Points of Intersection of Polar Equations

May 2016
368
5
NYC
Find the points of intersection of the graphs of the polar equation.

I need a good, simple explanation.

r = 1 + cos θ

r = 1 - sin θ

I know to set both equations to equal each other. This will yield the meeting place for both equations on the graph.

1 + cos θ = 1 - sin θ

1 - 1 = - sin θ - cos θ

0 = - sin θ - cos θ

sin θ + cos θ = 0

I found this trig equation online with instructions to divide everything by cos θ. I have no idea why we must divide everything by cos θ and not sin θ. What is the reason for this division in terms of cos θ?

After dividing across by cos θ, I ended up with the following trigonometric equation:

tan θ + 1 = 0

tan θ = -1

I am stuck here.
 

HallsofIvy

MHF Helper
Apr 2005
20,249
7,909
Find the points of intersection of the graphs of the polar equation.

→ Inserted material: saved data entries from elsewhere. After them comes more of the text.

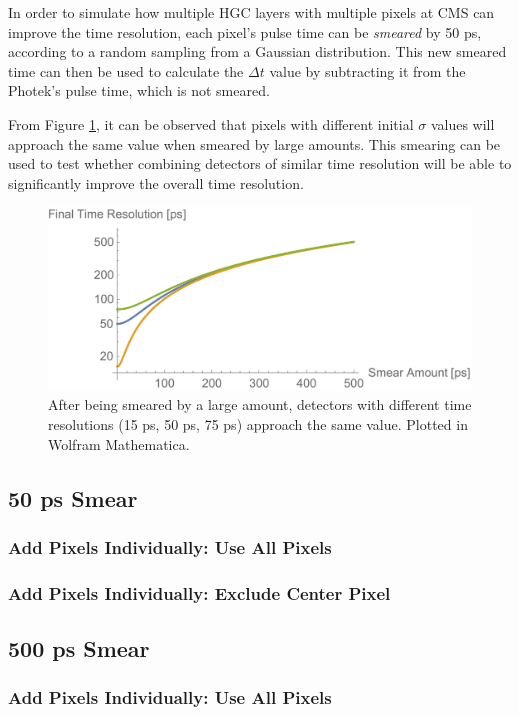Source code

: \documentclass[12pt]{article}
\begin{document}
In order to simulate how multiple HGC layers with multiple pixels at CMS can improve the time resolution, each pixel's pulse time can be \textit{smeared} by 50 ps, according to a random sampling from a Gaussian distribution.
This new smeared time can then be used to calculate the $\Delta t$ value by subtracting it from the Photek's pulse time, which is not smeared.

From Figure \ref{fig:mathematica_plot}, it can be observed that pixels with different initial $\sigma$ values will approach the same value when smeared by large amounts. 
This smearing can be used to test whether combining detectors of similar time resolution will be able to significantly improve the overall time resolution.

\begin{figure}[h]
	\centering
	\includegraphics[width=.75\textwidth]{mathematica_plot.pdf}
	\caption{After being smeared by a large amount, detectors with different time resolutions (15 ps, 50 ps, 75 ps) approach the same value. Plotted in Wolfram Mathematica.}
	\label{fig:mathematica_plot}
\end{figure}

\subsection{50 ps Smear}
\subsubsection{Add Pixels Individually: Use All Pixels}


\subsubsection{Add Pixels Individually: Exclude Center Pixel}


\subsection{500 ps Smear}
\subsubsection{Add Pixels Individually: Use All Pixels}
\end{document}
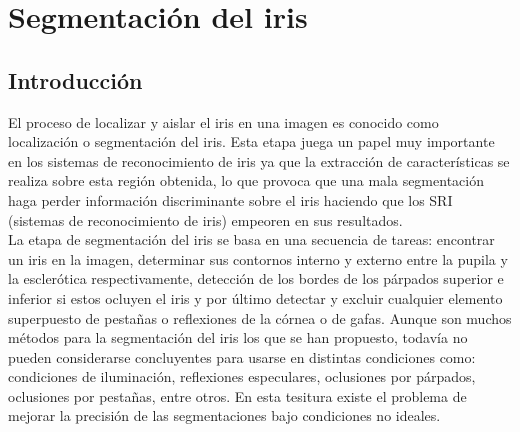 
\chapter{Segmentación del iris} %

\label{Capítulo 4} %




\section{Introducción}

El proceso de localizar y aislar el iris en una imagen es conocido como localización o segmentación del iris. Esta etapa juega un papel muy importante en los sistemas de reconocimiento de iris ya que la extracción de características se realiza sobre esta región obtenida, lo que provoca que una mala segmentación haga perder información discriminante sobre el iris haciendo que los SRI (sistemas de reconocimiento de iris) empeoren en sus resultados. \\

La etapa de segmentación del iris se basa en una secuencia de tareas: encontrar un iris en la imagen, determinar sus contornos interno y externo entre la pupila y la esclerótica respectivamente, detección de los bordes de los párpados superior e inferior si estos ocluyen el iris y por último detectar y excluir cualquier elemento superpuesto de pestañas o reflexiones de la córnea o de gafas. Aunque son muchos métodos para la segmentación del iris los que se han propuesto, todavía no pueden considerarse concluyentes para usarse en distintas condiciones como: condiciones de iluminación, reflexiones especulares, oclusiones por párpados, oclusiones por pestañas, entre otros. En esta tesitura existe el problema de mejorar la precisión de las segmentaciones bajo condiciones no ideales. \\

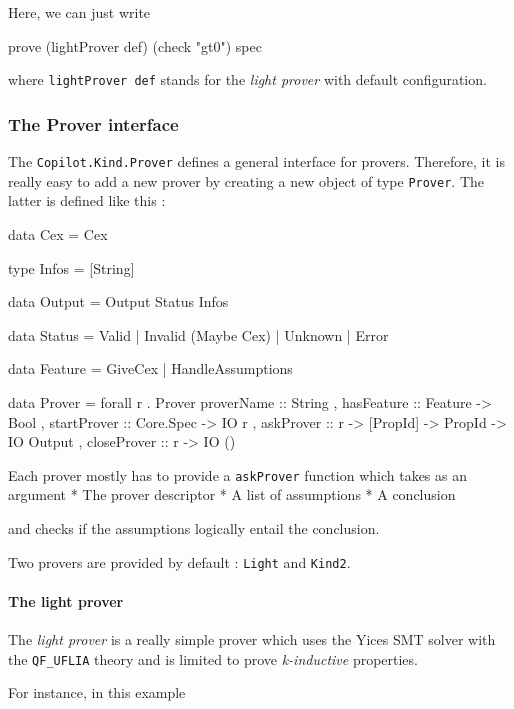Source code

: Here, we can just write
\begin{code}
prove (lightProver def) (check "gt0") spec
\end{code}

where \texttt{lightProver def} stands for the \emph{light prover} with
default configuration.

\subsubsection{The Prover interface}\label{the-prover-interface}

The \texttt{Copilot.Kind.Prover} defines a general interface for
provers. Therefore, it is really easy to add a new prover by creating a
new object of type \texttt{Prover}. The latter is defined like this :

\begin{code}
data Cex = Cex

type Infos = [String]

data Output = Output Status Infos

data Status
  = Valid
  | Invalid (Maybe Cex)
  | Unknown
  | Error
  
data Feature = GiveCex | HandleAssumptions
  
data Prover = forall r . Prover 
  { proverName     :: String
  , hasFeature     :: Feature -> Bool
  , startProver    :: Core.Spec -> IO r
  , askProver      :: r -> [PropId] -> PropId -> IO Output 
  , closeProver    :: r -> IO () 
  }

\end{code}

Each prover mostly has to provide a \texttt{askProver} function which
takes as an argument * The prover descriptor * A list of assumptions * A
conclusion

and checks if the assumptions logically entail the conclusion.

Two provers are provided by default : \texttt{Light} and \texttt{Kind2}.

\paragraph{The light prover}\label{the-light-prover}

The \emph{light prover} is a really simple prover which uses the Yices
SMT solver with the \texttt{QF\_UFLIA} theory and is limited to prove
\emph{k-inductive} properties.

For instance, in this example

I need a good, simple explanation.

r = 1 + cos θ

r = 1 - sin θ

I know to set both equations to equal each other. This will yield the meeting place for both equations on the graph.

1 + cos θ = 1 - sin θ

1 - 1 = - sin θ - cos θ

0 = - sin θ - cos θ

sin θ + cos θ = 0

I found this trig equation online with instructions to divide everything by cos θ. I have no idea why we must divide everything by cos θ and not sin θ. What is the reason for this division in terms of cos θ
Dividing by cos θ is one way to solve this problem. You could also divide everything by sin θ, getting 1+ cot θ= 0. What you found probably did it that way because most calculators have a "tan" key but not a "cot" key (to find cot θ on such a calculator, enter θ, push the "tan" key, then push the "1/x" key).

After dividing across by cos θ, I ended up with the following trigonometric equation:

tan θ + 1 = 0

tan θ = -1

I am stuck here.
Really? If you enter "-1" on a calculator then take the "inverse tangent" (some calculator have a "second function" key that will give the inverse function) and you will get -0.78539816339744830961566084581988. Better would be to understand that tan θ= sin θ/cos θ so tan θ= -1 means that sin θ= -cos θ. You should know that sine and cosine are the same for \(\displaystyle \theta= \pi/4\) and that the signs of (sine, cosine) are (+, +) in the first quadrant, (+, -) in the second quadrant, (-, -) in the third quadrant and (-, +) in the second quadrant. So tan θ is negative in the second and fourth quadrants. That is, for θ between 0 and \(\displaystyle 2\pi\), tan θ= -1 for \(\displaystyle x= \pi/2+ \pi/4= 3\pi/4\) and \(\displaystyle x= 3\pi/2+ \pi/4= 7\pi/4\). If you want the result in degrees, those are 90+ 45= 135 degrees and 270+ 45= 315 degrees. You can get all solutions by adding integer multiples of \(\displaystyle 2
\pi\) (360 degrees) to those.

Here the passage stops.